Ralph Nader, attorney and self styled "consumer advocate" targeted the Corvair in his book Unsafe At Any Speed published in November 1965. The chapter "The Sporty Corvair" pertained to the 1960-1963 models alledged unpredictible handling characteristics. Nader's allegations hurt the cars image and 1966 Corvair sales were down more than half from the previous year.
Development and engineering changes were halted in 1966 on the year-old, redesigned second-generation cars with mainly federally mandated emissions and safety changes made thereafter.
The forthcoming Camaro would step in as Chevy's sporty offering to do battle with Ford's sucessful Mustang. The Nova introduced in 1962, was Chevy's popular choice for economy buyers. The Corvair was left without a market by 1967. The decision to phase out the Corvair was made six months prior to Nader's book and the resulting bad publicity. Nader's attack proved to be an inconvenience and Chevrolet chose to produce the car three more years to appear not backing down to Nader's allegations. So you could say Ralph Nader is the reason there were 1967-69 Corvairs!

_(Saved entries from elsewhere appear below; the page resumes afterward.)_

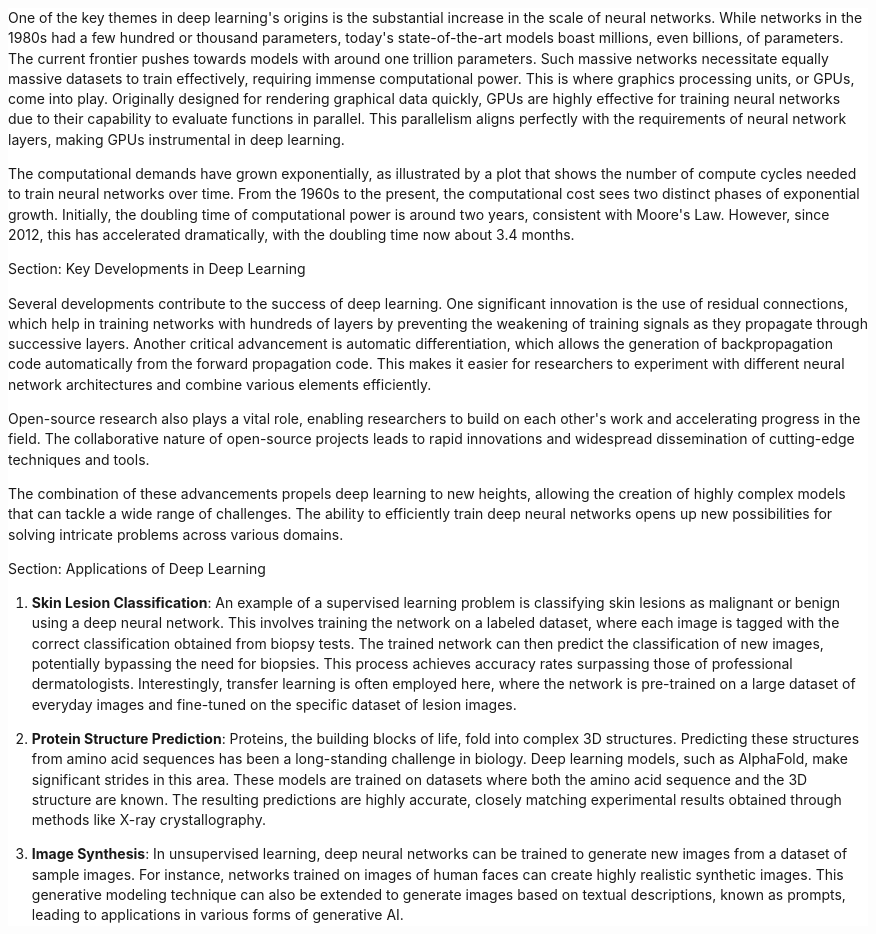 One of the key themes in deep learning's origins is the substantial increase in the scale of neural networks. While networks in the 1980s had a few hundred or thousand parameters, today's state-of-the-art models boast millions, even billions, of parameters. The current frontier pushes towards models with around one trillion parameters. Such massive networks necessitate equally massive datasets to train effectively, requiring immense computational power. This is where graphics processing units, or GPUs, come into play. Originally designed for rendering graphical data quickly, GPUs are highly effective for training neural networks due to their capability to evaluate functions in parallel. This parallelism aligns perfectly with the requirements of neural network layers, making GPUs instrumental in deep learning.

The computational demands have grown exponentially, as illustrated by a plot that shows the number of compute cycles needed to train neural networks over time. From the 1960s to the present, the computational cost sees two distinct phases of exponential growth. Initially, the doubling time of computational power is around two years, consistent with Moore's Law. However, since 2012, this has accelerated dramatically, with the doubling time now about 3.4 months.

Section: Key Developments in Deep Learning

Several developments contribute to the success of deep learning. One significant innovation is the use of residual connections, which help in training networks with hundreds of layers by preventing the weakening of training signals as they propagate through successive layers. Another critical advancement is automatic differentiation, which allows the generation of backpropagation code automatically from the forward propagation code. This makes it easier for researchers to experiment with different neural network architectures and combine various elements efficiently.

Open-source research also plays a vital role, enabling researchers to build on each other's work and accelerating progress in the field. The collaborative nature of open-source projects leads to rapid innovations and widespread dissemination of cutting-edge techniques and tools.

The combination of these advancements propels deep learning to new heights, allowing the creation of highly complex models that can tackle a wide range of challenges. The ability to efficiently train deep neural networks opens up new possibilities for solving intricate problems across various domains.

Section: Applications of Deep Learning

1. **Skin Lesion Classification**:
   An example of a supervised learning problem is classifying skin lesions as malignant or benign using a deep neural network. This involves training the network on a labeled dataset, where each image is tagged with the correct classification obtained from biopsy tests. The trained network can then predict the classification of new images, potentially bypassing the need for biopsies. This process achieves accuracy rates surpassing those of professional dermatologists. Interestingly, transfer learning is often employed here, where the network is pre-trained on a large dataset of everyday images and fine-tuned on the specific dataset of lesion images.

2. **Protein Structure Prediction**:
   Proteins, the building blocks of life, fold into complex 3D structures. Predicting these structures from amino acid sequences has been a long-standing challenge in biology. Deep learning models, such as AlphaFold, make significant strides in this area. These models are trained on datasets where both the amino acid sequence and the 3D structure are known. The resulting predictions are highly accurate, closely matching experimental results obtained through methods like X-ray crystallography.

3. **Image Synthesis**:
   In unsupervised learning, deep neural networks can be trained to generate new images from a dataset of sample images. For instance, networks trained on images of human faces can create highly realistic synthetic images. This generative modeling technique can also be extended to generate images based on textual descriptions, known as prompts, leading to applications in various forms of generative AI.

Orders were welcome but dealers preferred not to stock the car due to the bad publicity, and salesmen preferred selling the readily available Nova and Camaro.
The Corvair air-cooled engine could not meet future emissions standards without a complete redesign. Chevrolet had third generation Corvair designs and a redesigned engine in the works, but the American sporty car buyer wanted V8 horsepower and speed, not sophisticated engineering, sports-car handling, and uniqueness. The designs were still-born. Corvair's untimely death came on May 12, 1969 after a planned 6000 were produced in its final model year.
The 1960-1963 Corvair was cleared of Nader's "unsafe" charges in 1972 by the government agency he helped create. The Corvair was exonerated!
It's doughtful there will ever be another car like the air-cooled, rear engined Corvair. When introduced it was unique among conventional compacts. In its twilight it was unique in a sea of muscle cars, and its unique and attractive today compared to the look-alike Asian offerings of today.
The Corvair will forever have its loyal legion of fans including many GM executives and Chevy engineers, and surely will gain new ones.
Image: My 1964 Corvair Monza 900 Convertible (previously owned)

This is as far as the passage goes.